§ TASK INSTRUCTIONS: Beginning at the line that contains "- In the **New" and ending at the last line of the records below, retype each line exactly and add nothing.
------------------------------------------------------------------------
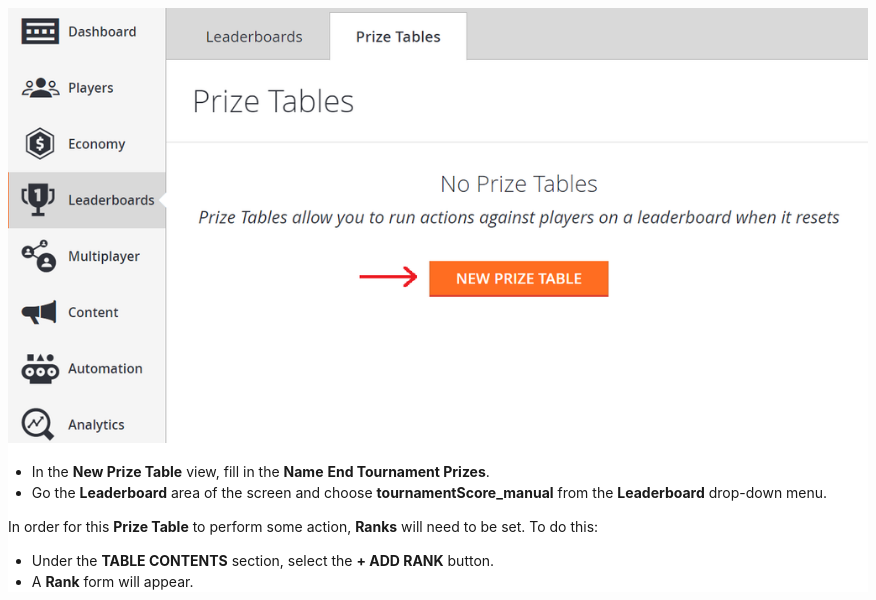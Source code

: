 ![Game Manager - Leaderboards - Prize Tables](media/tutorials/game-manager-prize-tables.png)  

- In the **New Prize Table** view, fill in the **Name** **End Tournament Prizes**.
- Go the **Leaderboard** area of the screen and choose **tournamentScore_manual** from the **Leaderboard** drop-down menu.

In order for this **Prize Table** to perform some action, **Ranks** will need to be set. To do this:

- Under the **TABLE CONTENTS** section, select the  **+ ADD RANK** button.
- A **Rank** form will appear.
------------------------------------------------------------------------
§ REPLY:
- In the **New Prize Table** view, fill in the **Name** **End Tournament Prizes**.
- Go the **Leaderboard** area of the screen and choose **tournamentScore_manual** from the **Leaderboard** drop-down menu.

In order for this **Prize Table** to perform some action, **Ranks** will need to be set. To do this:

- Under the **TABLE CONTENTS** section, select the  **+ ADD RANK** button.
- A **Rank** form will appear.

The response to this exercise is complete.